Darius, Théâtre de l’Essaïon, 2022

      La facture dramaturgique de Darius est aussi étrange et frappante que peu habituelle pour un texte destiné à la scène : un échange épistolaire suppose en effet une certaine distance entre personnages, alors que le théâtre réunit ceux-ci dans un même lieu. Claire, chercheuse au CNRS, vit à Paris, séparée de son mari mais aussi de son fils Darius placé désormais dans un centre de soins, tandis que Paul, veuf, ayant tout abandonné après la mort de sa femme, est un parfumeur installé en Provence. Leurs deux rencontres représentées symboliquement font par ailleurs, elles aussi, l’objet d’une correspondance effervescente. Toutes les interactions sont dès lors exclusivement épistolaires, ou électroniques en cas de communication par mails. Ce qui n’est pas moins problématique pour le théâtre, c’est également la production et la réception, habituellement silencieuses, des missives échangées. Ce ne sont en fin de compte que de faux problèmes, non pas tant parce que le théâtre contemporain est capable de les contourner sans incommoder les spectateurs, mais parce que les choix dramaturgiques opérés conditionnent l’effet produit en sélectionnant avec précision les faits mis en récit et en remodelant en même temps les émotions évoquées par l’épistolier avec du recul et en fonction du destinataire.

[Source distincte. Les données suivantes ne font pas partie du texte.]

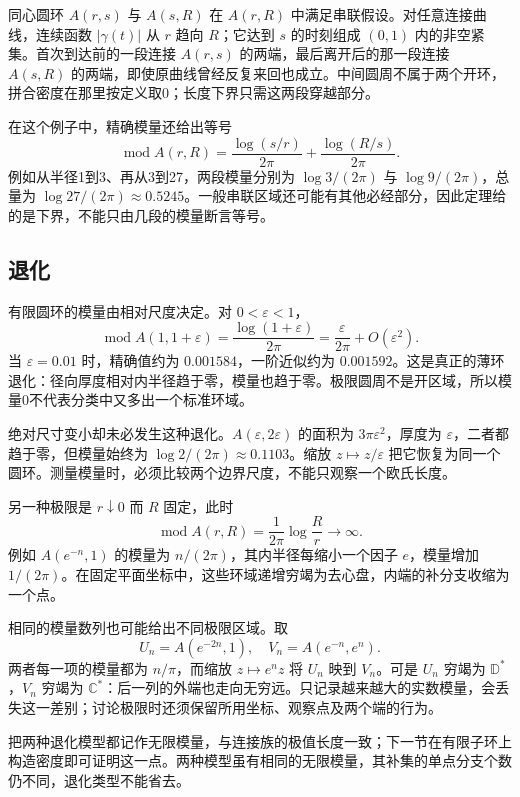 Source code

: \ProseParagraphBreak
同心圆环 \(A(r,s)\) 与 \(A(s,R)\) 在 \(A(r,R)\) 中满足串联假设。对任意连接曲线，连续函数 \(|\gamma(t)|\) 从 \(r\) 趋向 \(R\)；它达到 \(s\) 的时刻组成 \((0,1)\) 内的非空紧集。首次到达前的一段连接 \(A(r,s)\) 的两端，最后离开后的那一段连接 \(A(s,R)\) 的两端，即使原曲线曾经反复来回也成立。中间圆周不属于两个开环，拼合密度在那里按定义取0；长度下界只需这两段穿越部分。

\ProseParagraphBreak
在这个例子中，精确模量还给出等号
\[
 \operatorname{mod}A(r,R)
 =\frac{\log(s/r)}{2\pi}+\frac{\log(R/s)}{2\pi}.
\]
例如从半径1到3、再从3到27，两段模量分别为 \(\log3/(2\pi)\) 与 \(\log9/(2\pi)\)，总量为 \(\log27/(2\pi)\approx0.5245\)。一般串联区域还可能有其他必经部分，因此定理给的是下界，不能只由几段的模量断言等号。

\subsection{退化}
\label{b3:subsec:080204}

有限圆环的模量由相对尺度决定。对 \(0<\varepsilon<1\)，
\[
 \operatorname{mod}A(1,1+\varepsilon)
 =\frac{\log(1+\varepsilon)}{2\pi}
 =\frac{\varepsilon}{2\pi}+O(\varepsilon^2).
\]
当 \(\varepsilon=0.01\) 时，精确值约为 \(0.001584\)，一阶近似约为 \(0.001592\)。这是真正的薄环退化：径向厚度相对内半径趋于零，模量也趋于零。极限圆周不是开区域，所以模量0不代表分类中又多出一个标准环域。

\ProseParagraphBreak
绝对尺寸变小却未必发生这种退化。\(A(\varepsilon,2\varepsilon)\) 的面积为 \(3\pi\varepsilon^2\)，厚度为 \(\varepsilon\)，二者都趋于零，但模量始终为 \(\log2/(2\pi)\approx0.1103\)。缩放 \(z\mapsto z/\varepsilon\) 把它恢复为同一个圆环。测量模量时，必须比较两个边界尺度，不能只观察一个欧氏长度。

\ProseParagraphBreak
另一种极限是 \(r\downarrow0\) 而 \(R\) 固定，此时
\[
 \operatorname{mod}A(r,R)=\frac1{2\pi}\log\frac Rr\longrightarrow\infty.
\]
例如 \(A(e^{-n},1)\) 的模量为 \(n/(2\pi)\)，其内半径每缩小一个因子 \(e\)，模量增加 \(1/(2\pi)\)。在固定平面坐标中，这些环域递增穷竭为去心盘，内端的补分支收缩为一个点。

\ProseParagraphBreak
相同的模量数列也可能给出不同极限区域。取
\[
 U_n=A(e^{-2n},1),\quad V_n=A(e^{-n},e^n).
\]
两者每一项的模量都为 \(n/\pi\)，而缩放 \(z\mapsto e^nz\) 将 \(U_n\) 映到 \(V_n\)。可是 \(U_n\) 穷竭为 \(\mathbb D^*\)，\(V_n\) 穷竭为 \(\mathbb C^*\)：后一列的外端也走向无穷远。只记录越来越大的实数模量，会丢失这一差别；讨论极限时还须保留所用坐标、观察点及两个端的行为。

\ProseParagraphBreak
把两种退化模型都记作无限模量，与连接族的极值长度一致；下一节在有限子环上构造密度即可证明这一点。两种模型虽有相同的无限模量，其补集的单点分支个数仍不同，退化类型不能省去。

      La scénographie et l’action scénique reposent dès lors sur la mise en vie plus que conventionnelle et invraisemblable d’une histoire fragmentée constituée de correspondances privées. Ce qui est singulier et ce qui pousse à l’extrême le caractère artificiel du théâtre paraît paradoxalement étonnamment naturel. Sur scène, deux bureaux, flanqués de chaises, séparés par une étroite ruelle, sont simplement posés côte à côte. Le regard des comédiens se trouve par-là curieusement le plus souvent dirigé vers les spectateurs, ce qui les rapproche les uns des autres dans une communion bouleversante tout en accentuant la distance géographique entre les personnages qui s’envoient des lettres à cette époque même où les nouvelles technologies ont fait disparaître ce moyen de communication ancien. Non pas que l’usage de ces technologies soit banni, puisque chacun des deux bureaux dispose d’un ordinateur portable en plus d’être décoré de plusieurs accessoires symboliques — un cadre photo pour Claire et des flacons de parfum pour Paul —, mais leur usage restreint et la place accordée à celui de la lettre participent de cette longue série de paradoxes inscrits dans la mise en scène de Darius.

 

      Les deux comédiens, Catherine Aymerie et François Cognard, insufflent à l’histoire de Darius cette vie éthérée qui le fait vivre à travers les récits poignants des deux personnages créés avec entrain. La mise en voix des lettres à laquelle les deux comédiens se laissent aller avec aisance se traduit par l’adoption de postures animées qui reflètent des dispositions sentimentales connues grâce à l’activité scripturaire. Claire, délicatement incarnée par Catherine Aymerie, n’apparaît jamais dans la posture d’une mère éplorée brisée par l’état de santé d’un enfant mourant : la comédienne s’empare au contraire de sa création en nous rendant amplement sensibles à l’enthousiasme de cette mère dévouée qui cherche à apaiser autant que possible la souffrance de Darius ; aux moments les plus éprouvants mêmes — le récit du voyage à Amsterdam ou celui de la mort de Darius —, Catherine Aymerie conserve une allure élégante, touchante et attachante, favorisée en l’occurrence par la distance temporelle entre l’événement vécu et son récit. François Cognard, de son côté, crée un Paul émotif et colérique, replié sur lui-même mais entraîné par le défi d’inventer des parfums pour Darius : il lui donne avec assurance un air à la fois hésitant et déterminé suivant les circonstances, contrastant efficacement avec une noble maîtrise de soi qui caractérise Claire. Qu’ils restent assis à leur bureau ou se déplacent sur le devant de la scène, les deux comédiens séduisent ainsi les spectateurs grâce à un jeu palpitant tout en déjouant les enjeux d’une action fondée sur des échanges épistolaires : l’histoire de Darius, mais aussi celle de leurs personnages, et leur prestance nous font oublier les artifices de la scène pour mieux nous happer avec la force du vertige.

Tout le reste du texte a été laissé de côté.